The certified training methods for deterministic approaches usually leverage the bounds from verification methods: they compute an upper bound of worst-case empirical risk under perturbations from these verification methods, and either directly minimizes the upper bound or minimizes its combination with standard clean loss.
Probabilistic approaches are usually based on randomized smoothing. Since robustness issues can be due to the lack of smoothness, randomized smoothing takes the majority voted class (for classification) or median/average (for regression) over a set of smoothed input with noise added as the final prediction. The choices of the smoothing noise distribution play a critical role in how much certified robustness we can obtain. Different noise distributions are suitable for defending against perturbations bounded by different Lp norms. This work systematically studies different noise distributions.
The certified training methods for probabilistic approaches focus on improving the model’s prediction accuracy for noise corrupted inputs, where standard noise augmented training, adversarial training, consistency regularization, and certified radius maximization regularization are popular methods.
Compared with deterministic methods, the probabilistic approaches are more flexible as it does not require knowledge about detailed neural network structure. Indeed, the probabilistic approaches have been extended to defend against various threat models (as we will introduce later) or have been further improved to be deterministic (e.g., against patch attack, deterministic L1 robustness). On the other hand, for the commonly used L-infinite norm, an intrinsic barrier of these methods has been shown, and it shows that the deterministic approaches are usually tighter under certain constraints.

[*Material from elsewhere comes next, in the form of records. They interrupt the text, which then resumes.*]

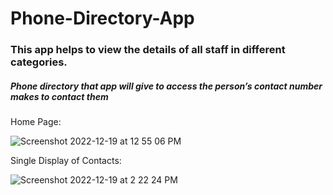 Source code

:# Phone-Directory-App
### This app helps to view the details of all staff in different categories. 
##### Phone directory that app will give to access the person’s contact number makes to contact them


Home Page:

![Screenshot 2022-12-19 at 12 55 06 PM](https://user-images.githubusercontent.com/83531655/212612342-fdeb1d2f-1875-4a0d-bdb1-6a02220e4233.png)

Single Display of Contacts:

![Screenshot 2022-12-19 at 2 22 24 PM](https://user-images.githubusercontent.com/83531655/212612561-456658a9-2a45-4f77-b213-a00785c5d831.png)
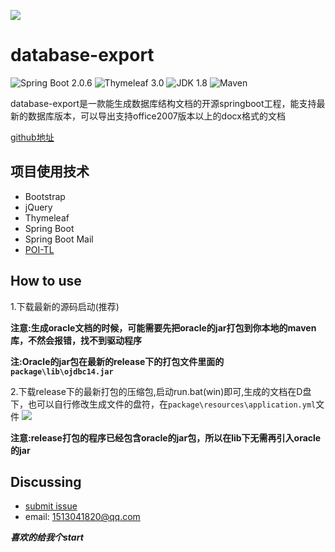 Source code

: ![](https://github.com/PomZWJ/database-export/blob/master/screenshot/fav.png?raw=true)

**database-export**
=========================

![Spring Boot 2.0.6](https://img.shields.io/badge/Spring%20Boot-2.0-brightgreen.svg)
![Thymeleaf 3.0](https://img.shields.io/badge/Thymeleaf-3.0-yellow.svg)
![JDK 1.8](https://img.shields.io/badge/JDK-1.8-brightgreen.svg)
![Maven](https://img.shields.io/badge/Maven-3.5.0-yellowgreen.svg)

database-export是一款能生成数据库结构文档的开源springboot工程，能支持最新的数据库版本，可以导出支持office2007版本以上的docx格式的文档

[github地址](https://github.com/PomZWJ/database-export)

项目使用技术
------------

* Bootstrap
* jQuery
* Thymeleaf
* Spring Boot
* Spring Boot Mail
* [POI-TL](http://deepoove.com/poi-tl)

How to use
------------
1.下载最新的源码启动(推荐)

**注意:生成oracle文档的时候，可能需要先把oracle的jar打包到你本地的maven库，不然会报错，找不到驱动程序**

**注:Oracle的jar包在最新的release下的打包文件里面的`package\lib\ojdbc14.jar`**


2.下载release下的最新打包的压缩包,启动run.bat(win)即可,生成的文档在D盘下，也可以自行修改生成文件的盘符，在`package\resources\application.yml`文件
![](https://github.com/PomZWJ/database-export/blob/master/screenshot/index.png?raw=true)

**注意:release打包的程序已经包含oracle的jar包，所以在lib下无需再引入oracle的jar**

Discussing
----------
- [submit issue](https://github.com/PomZWJ/database-export/issues/new)
- email: 1513041820@qq.com


***喜欢的给我个start***
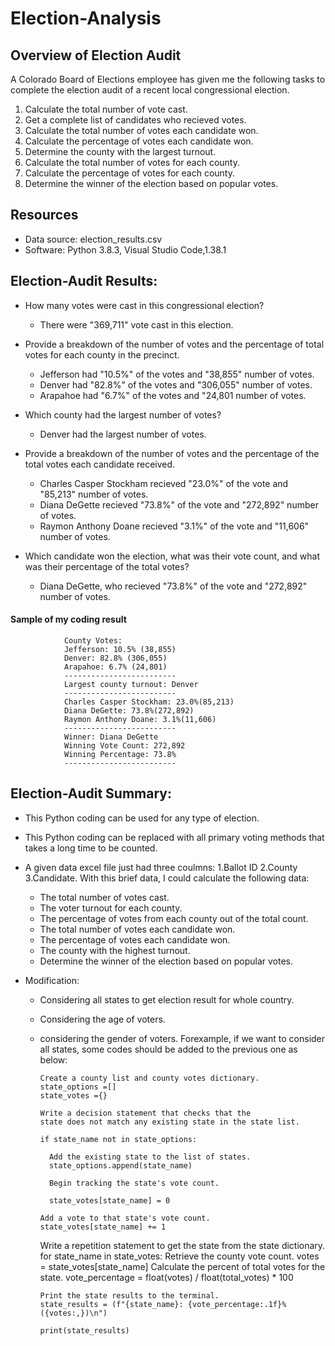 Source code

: # Election-Analysis

## Overview of Election Audit

A Colorado Board of Elections employee has given me the following tasks to complete the election audit of a recent local congressional election.

1. Calculate the total number of vote cast.
2. Get a complete list of candidates who recieved votes.
3. Calculate the total number of votes each candidate won.
4. Calculate the percentage of votes each candidate won.
5. Determine the county with the largest turnout.
6. Calculate the total number of votes for each county.
7. Calculate the percentage of votes for each county.
8. Determine the winner of the election based on popular votes.

## Resources
- Data source: election_results.csv
- Software: Python 3.8.3, Visual Studio Code,1.38.1

## Election-Audit Results:

 - How many votes were cast in this congressional election?
 
     - There were "369,711" vote cast in this election.
 
 - Provide a breakdown of the number of votes and the percentage of total votes for each county in the precinct.
 
    - Jefferson had "10.5%" of the votes and "38,855" number of votes.
    - Denver had "82.8%" of the votes and "306,055" number of votes.
    - Arapahoe had "6.7%" of the votes and "24,801 number of votes.
    
- Which county had the largest number of votes?
 
    - Denver had the largest number of votes.

- Provide a breakdown of the number of votes and the percentage of the total votes each candidate received.

    - Charles Casper Stockham recieved "23.0%" of the vote and "85,213" number of votes.
    - Diana DeGette recieved "73.8%" of the vote and "272,892" number of votes.
    - Raymon Anthony Doane recieved "3.1%" of the vote and "11,606" number of votes.

- Which candidate won the election, what was their vote count, and what was their percentage of the total votes?
 
    - Diana DeGette, who recieved "73.8%" of the vote and "272,892" number of votes.
    
#### Sample of my coding result 

                County Votes:
                Jefferson: 10.5% (38,855)
                Denver: 82.8% (306,055)
                Arapahoe: 6.7% (24,801)
                -------------------------
                Largest county turnout: Denver
                -------------------------
                Charles Casper Stockham: 23.0%(85,213)
                Diana DeGette: 73.8%(272,892)
                Raymon Anthony Doane: 3.1%(11,606)
                -------------------------
                Winner: Diana DeGette
                Winning Vote Count: 272,892
                Winning Percentage: 73.8%
                -------------------------
    
## Election-Audit Summary:

- This Python coding can be used for any type of election.
- This Python coding can be replaced with all primary voting methods that takes a long time to be counted.
- A given data excel file just had three coulmns: 1.Ballot ID 2.County 3.Candidate. With this brief data, I could calculate the following data:
    - The total number of votes cast.
    - The voter turnout for each county.
    - The percentage of votes from each county out of the total count.
    - The total number of votes each candidate won.
    - The percentage of votes each candidate won.
    - The county with the highest turnout.
    - Determine the winner of the election based on popular votes.
       
 - Modification:
 
    - Considering all states to get election result for whole country.
    - Considering the age of voters.
    - considering the gender of voters.
   Forexample, if we want to consider all states, some codes should be added to the previous one as below:
   
          Create a county list and county votes dictionary.
          state_options =[]
          state_votes ={}
        
          Write a decision statement that checks that the
          state does not match any existing state in the state list.
        
          if state_name not in state_options:

            Add the existing state to the list of states.
            state_options.append(state_name)

            Begin tracking the state's vote count.

            state_votes[state_name] = 0
            
          Add a vote to that state's vote count.
          state_votes[state_name] += 1
        
        Write a repetition statement to get the state from the state dictionary.
        for state_name in state_votes:
          Retrieve the county vote count.
          votes = state_votes[state_name]
          Calculate the percent of total votes for the state.
          vote_percentage = float(votes) / float(total_votes) * 100

          Print the state results to the terminal.
          state_results = (f"{state_name}: {vote_percentage:.1f}% ({votes:,})\n")
         
          print(state_results)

Besides Lp-norm bounded attacks, other (unrestricted) threat models may be more realistic in practice, and the certified robustness against these threat models is an ongoing hot topic. Here we list some important progress.
-
TSS: against semantic transformations
TSS provides scalable certified robustness, including both certification and robust training methods, for common image transformations such as rotation, scaling, brightness change, construct change, blurring, and some of their combinations. TSS customizes the randomized smoothing for different transformations and significantly improves the certified robustness.
-
Against vector field deformations
An extension of linear relaxation provides certification against attacks that perform vector field deformations.
-
Alexander Levine and Soheil Feizi extend randomized smoothing to certifiably defend against Wasserstein distance bounded attacks.
-
RAB, DPA: against poisoning and backdoor attacks
In poisoning (backdoor) attacks, an attacker aims to manipulate the training dataset so as to either deteriorate the model performance on clean test dataset or mislead the model to be triggered by input with some specific backdoor patterns. The high-level idea of randomized smoothing, aggregating multiple model predictions, can also be applied to certifiably defend against poisoning or backdoor attacks. This time, the multiple model predictions come from multiple models trained with smoothed training dataset (RAB case) or different portions of training dataset (DPA case).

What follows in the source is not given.